Para a descrença deles, nossa resposta é a fé – inversamente proporcional ao tamanho de sua incredulidade. Esta é a nossa batalha espiritual, psicológica e doutrinária.

Tudo o que sabem é que não há Deus. E tudo o que não sabem é que o Deus vivo lhes ama. A nós, cabe o esforçar-se em demonstrar esse amor – a prova cabal.

É sabido que a vontade deles é de humilhar, vituperar, agredir, e cuspir em nossa face. Afim de confrontar o cristianismo usam, ardilosamente, o que de mais inescrupuloso e sórdido aprenderam em suas culturas.

Demonstram o desprezo e repúdio aos dogmas da Igreja da maneira mais vil e grotesca possível; de tal maneira que em determinados âmbitos de nossa sociedade seria algo considerado inapropriado, inaceitável, e até inimaginável, mas que é acolhida de modo amplo e normal no público, no universo virtual e no senso comum.

O flagelo imposto a Cristo pelos soldados romanos no passado, hoje é feito por alguns cientistas, intelectuais, humanistas, acadêmicos; e de uma maneira em geral, por pessoas que apoiam suas vãs filosofias.

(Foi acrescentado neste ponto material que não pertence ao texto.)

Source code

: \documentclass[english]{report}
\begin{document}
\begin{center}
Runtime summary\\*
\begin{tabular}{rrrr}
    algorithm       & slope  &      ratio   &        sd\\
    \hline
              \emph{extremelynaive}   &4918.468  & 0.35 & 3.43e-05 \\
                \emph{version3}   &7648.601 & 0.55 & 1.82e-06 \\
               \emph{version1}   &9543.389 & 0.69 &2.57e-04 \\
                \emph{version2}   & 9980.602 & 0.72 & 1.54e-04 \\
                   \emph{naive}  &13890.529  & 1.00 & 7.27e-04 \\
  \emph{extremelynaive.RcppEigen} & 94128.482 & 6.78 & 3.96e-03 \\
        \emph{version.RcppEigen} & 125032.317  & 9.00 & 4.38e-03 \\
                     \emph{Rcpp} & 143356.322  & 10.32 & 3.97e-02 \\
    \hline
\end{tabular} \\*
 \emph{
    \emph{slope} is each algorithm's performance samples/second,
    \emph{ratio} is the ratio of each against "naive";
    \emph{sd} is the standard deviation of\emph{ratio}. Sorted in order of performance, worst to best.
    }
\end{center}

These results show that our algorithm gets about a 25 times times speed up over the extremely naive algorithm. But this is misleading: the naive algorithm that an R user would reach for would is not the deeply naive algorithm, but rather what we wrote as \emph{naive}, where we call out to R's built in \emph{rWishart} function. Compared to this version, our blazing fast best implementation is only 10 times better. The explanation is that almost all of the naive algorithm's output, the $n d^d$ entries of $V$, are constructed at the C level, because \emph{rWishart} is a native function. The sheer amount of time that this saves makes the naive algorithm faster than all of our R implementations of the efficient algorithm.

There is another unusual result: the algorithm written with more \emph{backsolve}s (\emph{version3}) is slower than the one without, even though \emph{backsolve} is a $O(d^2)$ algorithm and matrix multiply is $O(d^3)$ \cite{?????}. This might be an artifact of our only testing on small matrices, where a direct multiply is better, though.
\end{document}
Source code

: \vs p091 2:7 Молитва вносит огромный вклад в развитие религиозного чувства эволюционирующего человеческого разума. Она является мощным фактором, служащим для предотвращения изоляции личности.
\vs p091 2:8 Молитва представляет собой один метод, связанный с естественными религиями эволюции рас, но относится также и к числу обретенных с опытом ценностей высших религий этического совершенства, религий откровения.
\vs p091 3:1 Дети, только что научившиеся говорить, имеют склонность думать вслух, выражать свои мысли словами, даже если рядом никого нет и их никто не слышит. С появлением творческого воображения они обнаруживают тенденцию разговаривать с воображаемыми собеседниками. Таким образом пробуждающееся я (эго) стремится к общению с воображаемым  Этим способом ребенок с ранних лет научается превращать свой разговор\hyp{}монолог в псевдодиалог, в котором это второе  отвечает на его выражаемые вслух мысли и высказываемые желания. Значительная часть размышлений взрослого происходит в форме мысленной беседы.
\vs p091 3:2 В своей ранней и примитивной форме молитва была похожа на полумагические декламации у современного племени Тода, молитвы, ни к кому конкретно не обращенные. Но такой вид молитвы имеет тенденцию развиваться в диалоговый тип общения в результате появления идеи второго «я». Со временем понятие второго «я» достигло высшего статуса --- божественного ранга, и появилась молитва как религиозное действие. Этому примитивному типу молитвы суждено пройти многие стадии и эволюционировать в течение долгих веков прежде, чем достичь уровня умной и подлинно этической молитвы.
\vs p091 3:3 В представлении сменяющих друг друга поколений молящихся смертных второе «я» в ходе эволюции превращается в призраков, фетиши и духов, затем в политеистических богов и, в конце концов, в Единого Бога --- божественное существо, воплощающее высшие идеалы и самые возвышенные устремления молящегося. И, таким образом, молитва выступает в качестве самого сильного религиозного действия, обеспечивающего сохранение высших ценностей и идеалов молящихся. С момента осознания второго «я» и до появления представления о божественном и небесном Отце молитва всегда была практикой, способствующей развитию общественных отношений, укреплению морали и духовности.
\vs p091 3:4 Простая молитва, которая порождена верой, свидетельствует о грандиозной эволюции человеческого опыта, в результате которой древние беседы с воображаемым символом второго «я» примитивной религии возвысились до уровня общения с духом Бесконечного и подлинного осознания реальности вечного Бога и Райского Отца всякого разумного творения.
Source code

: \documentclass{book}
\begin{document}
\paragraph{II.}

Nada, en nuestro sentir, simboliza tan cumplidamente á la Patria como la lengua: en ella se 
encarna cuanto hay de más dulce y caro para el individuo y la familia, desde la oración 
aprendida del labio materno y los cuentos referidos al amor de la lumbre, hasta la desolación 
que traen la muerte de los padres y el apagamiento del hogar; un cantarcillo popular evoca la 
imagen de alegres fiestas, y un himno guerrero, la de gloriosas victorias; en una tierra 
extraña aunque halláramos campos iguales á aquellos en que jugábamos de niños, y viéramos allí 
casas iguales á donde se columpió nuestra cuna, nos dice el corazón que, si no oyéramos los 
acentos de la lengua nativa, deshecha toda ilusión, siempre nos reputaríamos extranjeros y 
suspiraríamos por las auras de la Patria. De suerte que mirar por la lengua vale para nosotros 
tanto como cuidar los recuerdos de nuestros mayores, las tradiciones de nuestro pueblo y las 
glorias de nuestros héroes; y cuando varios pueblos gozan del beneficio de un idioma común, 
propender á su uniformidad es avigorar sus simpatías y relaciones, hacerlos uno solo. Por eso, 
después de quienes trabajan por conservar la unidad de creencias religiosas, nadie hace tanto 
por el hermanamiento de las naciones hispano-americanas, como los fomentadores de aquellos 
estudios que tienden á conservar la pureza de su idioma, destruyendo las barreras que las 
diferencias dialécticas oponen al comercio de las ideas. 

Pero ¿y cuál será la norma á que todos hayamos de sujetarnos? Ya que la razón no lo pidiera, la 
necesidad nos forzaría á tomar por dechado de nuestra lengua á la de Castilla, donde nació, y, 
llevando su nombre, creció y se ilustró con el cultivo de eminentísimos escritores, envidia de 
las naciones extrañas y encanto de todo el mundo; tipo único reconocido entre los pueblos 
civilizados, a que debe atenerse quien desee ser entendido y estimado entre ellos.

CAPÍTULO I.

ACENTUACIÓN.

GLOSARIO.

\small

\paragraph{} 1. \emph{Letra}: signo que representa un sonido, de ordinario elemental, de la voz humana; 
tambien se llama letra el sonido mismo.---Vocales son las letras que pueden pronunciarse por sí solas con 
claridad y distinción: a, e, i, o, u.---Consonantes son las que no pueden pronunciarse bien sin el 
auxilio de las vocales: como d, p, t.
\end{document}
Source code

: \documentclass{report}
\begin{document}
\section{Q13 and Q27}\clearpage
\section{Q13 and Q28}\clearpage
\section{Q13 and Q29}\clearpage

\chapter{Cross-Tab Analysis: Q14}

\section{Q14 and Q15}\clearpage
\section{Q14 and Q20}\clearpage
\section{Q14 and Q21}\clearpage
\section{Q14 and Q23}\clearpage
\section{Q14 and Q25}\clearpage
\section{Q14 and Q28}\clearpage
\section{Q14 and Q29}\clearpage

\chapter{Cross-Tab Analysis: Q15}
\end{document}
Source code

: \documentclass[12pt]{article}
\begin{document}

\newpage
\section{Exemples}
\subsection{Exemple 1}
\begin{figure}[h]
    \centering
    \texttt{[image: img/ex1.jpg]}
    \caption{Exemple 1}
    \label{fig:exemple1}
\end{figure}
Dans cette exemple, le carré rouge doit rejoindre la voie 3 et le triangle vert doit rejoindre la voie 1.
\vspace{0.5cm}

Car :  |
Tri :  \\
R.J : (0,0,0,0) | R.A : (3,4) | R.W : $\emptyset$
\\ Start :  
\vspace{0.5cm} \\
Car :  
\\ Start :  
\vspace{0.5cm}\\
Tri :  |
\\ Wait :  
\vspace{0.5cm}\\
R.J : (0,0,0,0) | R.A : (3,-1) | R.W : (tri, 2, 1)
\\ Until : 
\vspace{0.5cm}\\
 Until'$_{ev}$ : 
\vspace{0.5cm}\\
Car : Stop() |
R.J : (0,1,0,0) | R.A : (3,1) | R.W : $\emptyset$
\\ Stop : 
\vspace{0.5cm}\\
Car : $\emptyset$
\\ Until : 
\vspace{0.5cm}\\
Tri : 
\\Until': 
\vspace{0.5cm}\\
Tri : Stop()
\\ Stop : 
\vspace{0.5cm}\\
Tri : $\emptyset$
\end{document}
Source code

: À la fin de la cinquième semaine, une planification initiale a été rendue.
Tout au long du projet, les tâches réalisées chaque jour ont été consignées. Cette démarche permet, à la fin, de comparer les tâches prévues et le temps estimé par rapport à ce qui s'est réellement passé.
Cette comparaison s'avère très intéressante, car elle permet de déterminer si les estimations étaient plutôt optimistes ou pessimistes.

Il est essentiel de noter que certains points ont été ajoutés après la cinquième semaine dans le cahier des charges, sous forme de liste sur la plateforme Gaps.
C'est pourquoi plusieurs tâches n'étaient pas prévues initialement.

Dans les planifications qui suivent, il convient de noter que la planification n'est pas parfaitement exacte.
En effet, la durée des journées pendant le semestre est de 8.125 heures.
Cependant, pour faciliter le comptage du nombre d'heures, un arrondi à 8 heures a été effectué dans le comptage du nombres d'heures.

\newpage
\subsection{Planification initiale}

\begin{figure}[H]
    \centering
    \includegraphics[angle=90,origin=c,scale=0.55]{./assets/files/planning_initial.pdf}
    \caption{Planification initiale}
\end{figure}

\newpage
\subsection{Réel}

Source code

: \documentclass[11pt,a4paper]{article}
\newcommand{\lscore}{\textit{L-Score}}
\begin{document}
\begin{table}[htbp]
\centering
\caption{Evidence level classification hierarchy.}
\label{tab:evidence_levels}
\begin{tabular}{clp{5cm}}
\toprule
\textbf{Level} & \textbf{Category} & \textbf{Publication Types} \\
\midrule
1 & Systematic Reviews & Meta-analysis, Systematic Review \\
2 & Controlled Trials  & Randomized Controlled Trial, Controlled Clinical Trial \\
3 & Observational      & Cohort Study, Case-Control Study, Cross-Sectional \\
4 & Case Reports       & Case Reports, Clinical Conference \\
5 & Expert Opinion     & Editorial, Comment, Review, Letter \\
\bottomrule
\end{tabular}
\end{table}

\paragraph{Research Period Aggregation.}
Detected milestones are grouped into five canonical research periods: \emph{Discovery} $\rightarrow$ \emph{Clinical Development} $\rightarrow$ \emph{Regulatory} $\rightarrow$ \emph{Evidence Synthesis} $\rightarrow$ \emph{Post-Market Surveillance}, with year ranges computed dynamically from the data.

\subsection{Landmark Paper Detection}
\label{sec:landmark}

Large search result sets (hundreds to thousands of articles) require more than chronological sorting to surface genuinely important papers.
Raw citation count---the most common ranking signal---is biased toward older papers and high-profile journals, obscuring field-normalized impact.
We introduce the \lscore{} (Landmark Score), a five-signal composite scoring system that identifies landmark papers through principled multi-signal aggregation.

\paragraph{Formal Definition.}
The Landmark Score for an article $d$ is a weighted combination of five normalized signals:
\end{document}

Suas literaturas e artigos fazem, intelectualmente, a Deus o que fisicamente fizeram os soldados a Jesus.

Entretanto, essa foi a maneira que Deus permitiu que acontecesse ao seu filho para mostrar à humanidade seu amor e que Ele não se incomoda com a afronta e o escárnio, desde que cumpra a sua obra.

Ressuscitou ao terceiro dia, enviou seu Espírito consolador, está à destra de Deus Pai e voltará para buscar todo aquele que crê em seu nome, tantos vivos, quanto os que dormem no Senhor.

Embora eu saiba que os sentimentos diante de uma afronta sejam diversos, acredito que, para os dias de hoje, devemos seguir o exemplo que nos foi deixado no cânon sagrado, a mansidão. Acabar nossa carreira e guardar a fé, esperando a glória de Deus.

Pode parecer pouco. Pode parecer covarde. Mas essa é a nossa a fé – esse é o fruto do Espirito Santo. Porque assim como o cuspir na face é o símbolo do desprezo. A cruz vazia é o símbolo do perdão.

Creiamos que Deus em sua infinita sabedoria há de, gentilmente, tratar com cada uma dessas pessoas. E que nós continuemos unânimes na oração, no partir do pão e na comunhão.

E mesmo assim se algum irmão esbravejar, conclamar a cortar orelhas e oferecer orações para cair fogo e consumir incrédulos. Responderemos tal Cristo:

“Vós não sabeis de que espírito sois.
Porque o Filho do homem não veio para destruir as almas dos homens, mas para salvá-las”
Lucas 9:55,56

E se isto não basta. A sua graça nos basta! Porque o seu poder se aperfeiçoa em nossa fraqueza. Para que em nós habite o poder de Cristo. Por isso sintamos prazer nas fraquezas, nas injúrias, nas necessidades, nas perseguições, nas angústias por amor de Cristo. Maranata, ora vem SENHOR Jesus.